Schlussapplaus. Foto: Dr. Klaus Billand

Berlin / Deutsche Oper:  „DER TROUBADOUR“ am 9. Mai 2018

 Anita Rachvelishvili war der absolute Star dieses „Troubadour“, der nach der Premiere am 24. März 1996 nun seine 43. Vorstellung erlebte und wohl ein Auslaufmodell ist. Wie ich von einem Zuschauer hörte, soll er diese Saison zum letzten Mal gespielt werden. Bezeichnenderweise wird die Aufführung im Programmzettel als „Nach einer Inszenierung von Hans Neuenfels“ beschrieben, denn von dem Neuenfels, den man aus den vergangenen Jahren, zumal aus Bayreuth, kennt, war nicht mehr allzu viel zu sehen.

Doch zurück zu Anita aus Georgien, die die Azucena gab. So einen Vollblut-Mezzo mit Tendenz zum Alt habe ich lange nicht mehr gehört. Das war einfach umwerfend und könnte als Idealbesetzung für die Zigeunerin gelten. Rachvelishvili konnte nicht nur mit der üppigen Fülle ihres runden und überaus charaktervoll klingenden Mezzosoprans begeistern, sondern auch mit einem beklemmend authentischen Spiel. International bekannt wurde sie 2009 mit ihrer Carmen an der Scala, mit der sie dann auch an der Met, in Paris, eben an der DOB, an der Berliner und der Bayerischen Staatsoper, der Francisco Opera, der Semperoper und in Verona zu erleben war. Erst 2017 gab sie ihr Rollendebut als Azucena an Covent Garden und geht mit der Rolle 2018 an die Met und nach Paris, neben der DOB. Wer immer auf Verdi und den „Troubadour“ steht, sollte diese Sängerin erlebt haben!

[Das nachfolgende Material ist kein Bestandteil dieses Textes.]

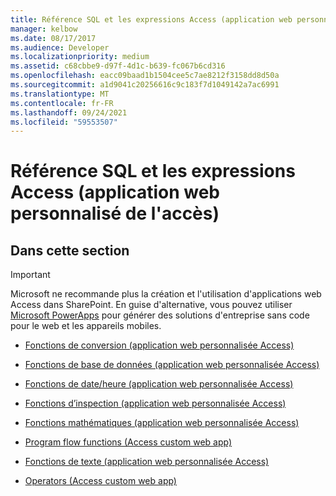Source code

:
 ```yaml
---
title: Référence SQL et les expressions Access (application web personnalisé de l'accès)
manager: kelbow
ms.date: 08/17/2017
ms.audience: Developer
ms.localizationpriority: medium
ms.assetid: c68cbbe9-d97f-4d1c-b639-fc067b6cd316
ms.openlocfilehash: eacc09baad1b1504cee5c7ae8212f3158dd8d50a
ms.sourcegitcommit: a1d9041c20256616c9c183f7d1049142a7ac6991
ms.translationtype: MT
ms.contentlocale: fr-FR
ms.lasthandoff: 09/24/2021
ms.locfileid: "59553507"
---
```

# <a name="access-sql-and-expressions-reference-access-custom-web-app"></a>Référence SQL et les expressions Access (application web personnalisé de l'accès)

## <a name="in-this-section"></a>Dans cette section

> [!IMPORTANT]
> Microsoft ne recommande plus la création et l'utilisation d'applications web Access dans SharePoint. En guise d'alternative, vous pouvez utiliser [Microsoft PowerApps](https://powerapps.microsoft.com/en-us/) pour générer des solutions d'entreprise sans code pour le web et les appareils mobiles. 
  
- [Fonctions de conversion (application web personnalisée Access)](conversion-functions-access-custom-web-app.md)
    
- [Fonctions de base de données (application web personnalisée Access)](database-functions-access-custom-web-app.md)
    
- [Fonctions de date/heure (application web personnalisée Access)](date-time-functionsaccess-custom-web-app.md)
    
- [Fonctions d’inspection (application web personnalisée Access)](inspection-functions-access-custom-web-app.md)
    
- [Fonctions mathématiques (application web personnalisée Access)](math-functions-access-custom-web-app.md)
    
- [Program flow functions (Access custom web app)](program-flow-functions-access-custom-web-app.md)
    
- [Fonctions de texte (application web personnalisée Access)](text-functions-access-custom-web-app.md)
    
- [Operators (Access custom web app)](operators-access-custom-web-app.md)
    

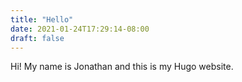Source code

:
 ```yaml
---
title: "Hello"
date: 2021-01-24T17:29:14-08:00
draft: false
---
```


Hi! My name is Jonathan and this is my Hugo website.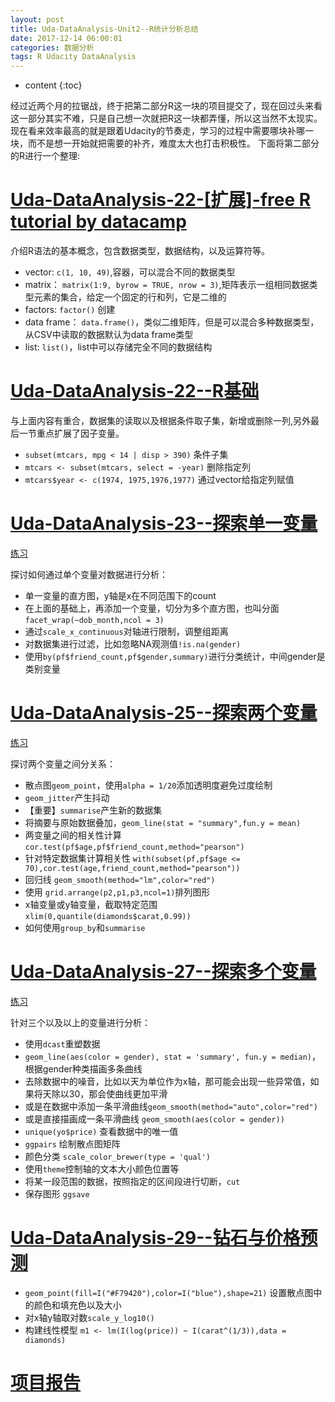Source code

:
 ```yaml
---
layout: post
title: Uda-DataAnalysis-Unit2--R统计分析总结
date: 2017-12-14 06:00:01
categories: 数据分析
tags: R Udacity DataAnalysis 
---
```

* content
{:toc}

经过近两个月的拉锯战，终于把第二部分R这一块的项目提交了，现在回过头来看这一部分其实不难，只是自己想一次就把R这一块都弄懂，所以这当然不太现实。
现在看来效率最高的就是跟着Udacity的节奏走，学习的过程中需要哪块补哪一块，而不是想一开始就把需要的补齐，难度太大也打击积极性。
下面将第二部分的R进行一个整理:

# [Uda-DataAnalysis-22-[扩展]-free R tutorial by datacamp](http://road2autodrive.info/2017/10/21/Uda-DataAnalysis-datacamp-22/)

介绍R语法的基本概念，包含数据类型，数据结构，以及运算符等。

- vector: `c(1, 10, 49)`,容器，可以混合不同的数据类型
- matrix： `matrix(1:9, byrow = TRUE, nrow = 3)`,矩阵表示一组相同数据类型元素的集合，给定一个固定的行和列，它是二维的
- factors: `factor()` 创建
- data frame： `data.frame()`，类似二维矩阵，但是可以混合多种数据类型，从CSV中读取的数据默认为data frame类型
- list: `list()`，list中可以存储完全不同的数据结构

# [Uda-DataAnalysis-22--R基础](http://road2autodrive.info/2017/11/21/Uda-DataAnalysis-22/)

与上面内容有重合，数据集的读取以及根据条件取子集，新增或删除一列,另外最后一节重点扩展了因子变量。

- `subset(mtcars, mpg < 14 | disp > 390)` 条件子集
- `mtcars <- subset(mtcars, select = -year)` 删除指定列
- `mtcars$year <- c(1974, 1975,1976,1977)` 通过vector给指定列赋值

# [Uda-DataAnalysis-23--探索单一变量](http://road2autodrive.info/2017/11/22/Uda-DataAnalysis-23/)

[练习](http://road2autodrive.info/2017/11/23/Uda-DataAnalysis-24/)

探讨如何通过单个变量对数据进行分析：
- 单一变量的直方图，y轴是x在不同范围下的count
- 在上面的基础上，再添加一个变量，切分为多个直方图，也叫分面`facet_wrap(~dob_month,ncol = 3)`
- 通过`scale_x_continuous`对轴进行限制，调整组距离
- 对数据集进行过滤，比如忽略NA观测值`!is.na(gender)`
- 使用`by(pf$friend_count,pf$gender,summary)`进行分类统计，中间gender是类别变量


# [Uda-DataAnalysis-25--探索两个变量](http://road2autodrive.info/2017/11/23/Uda-DataAnalysis-25/)

[练习](http://road2autodrive.info/2017/11/23/Uda-DataAnalysis-26/)

探讨两个变量之间分关系：
- 散点图`geom_point`，使用`alpha = 1/20`添加透明度避免过度绘制
- `geom_jitter`产生抖动
- 【重要】`summarise`产生新的数据集
- 将摘要与原始数据叠加，`geom_line(stat = "summary",fun.y = mean)`
- 两变量之间的相关性计算 `cor.test(pf$age,pf$friend_count,method="pearson")`
- 针对特定数据集计算相关性 `with(subset(pf,pf$age <= 70),cor.test(age,friend_count,method="pearson"))`
- 回归线 `geom_smooth(method="lm",color="red")`
- 使用 `grid.arrange(p2,p1,p3,ncol=1)`排列图形
- x轴变量或y轴变量，截取特定范围 `xlim(0,quantile(diamonds$carat,0.99))`
- 如何使用`group_by`和`summarise`

# [Uda-DataAnalysis-27--探索多个变量](http://road2autodrive.info/2017/12/09/Uda-DataAnalysis-27/)

[练习](http://road2autodrive.info/2017/12/09/Uda-DataAnalysis-28/)

针对三个以及以上的变量进行分析：
- 使用`dcast`重塑数据
- `geom_line(aes(color = gender), stat = 'summary', fun.y = median)`，根据gender种类描画多条曲线
- 去除数据中的噪音，比如以天为单位作为x轴，那可能会出现一些异常值，如果将天除以30，那会使曲线更加平滑
- 或是在数据中添加一条平滑曲线`geom_smooth(method="auto",color="red")`
- 或是直接描画成一条平滑曲线 `geom_smooth(aes(color = gender))`
- `unique(yo$price)` 查看数据中的唯一值
- `ggpairs` 绘制散点图矩阵
- 颜色分类 `scale_color_brewer(type = 'qual')`
- 使用`theme`控制轴的文本大小颜色位置等
- 将某一段范围的数据，按照指定的区间段进行切断，`cut`
- 保存图形 `ggsave`

# [Uda-DataAnalysis-29--钻石与价格预测](http://road2autodrive.info/2017/12/14/Uda-DataAnalysis-29/)

- `geom_point(fill=I("#F79420"),color=I("blue"),shape=21)` 设置散点图中的颜色和填充色以及大小
- 对x轴y轴取对数`scale_y_log10()`
- 构建线性模型 `m1 <- lm(I(log(price)) ~ I(carat^(1/3)),data = diamonds)`

# [项目报告](http://road2autodrive.info/2017/12/14/Uda-DataAnalysis-pj02/)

Neben ihr hatte der junge Türke Murat Karahan als Manrico einen schweren Stand. Seine Stimme ist einfach zu klein, und zumal in den Höhen zu eng, um ihr ein gleichwertiger Partner zu sein. Mit aller und wohl auch letzter Kraft wurde die Stretta geschmettert, aber das hat man vielfach schon mitreißender gehört. Hingegen verkörperte der Veroneser Simone Piazzola einen eindrücklichen Graf Luna mit wohlklingendem Bariton und großer Musikalität. Auch seine Diktion ließ nichts zu wünschen übrig. Ferrando wurde von Marko Mimica sehr klangvoll mit einem satten Verdi-Bass gesungen und dem unsäglichen Kostüm zum Trotz auch gut gespielt. Eine Autorität mit einem entbehrlichen, viel zu langen Bart und unmöglichen Kopfputz! Man musste seine Zweifel haben, dass diese Ausstattung, zu der mangels Anführung eines/er Kostümbildners/erin im Programmzettel wohl der Ausstatter Reinhard von der Thannen zuständig war, von Neuenfels abgesegnet wurde… Das betrifft auch die Choristen, die mit ähnlichen Bärten agierten.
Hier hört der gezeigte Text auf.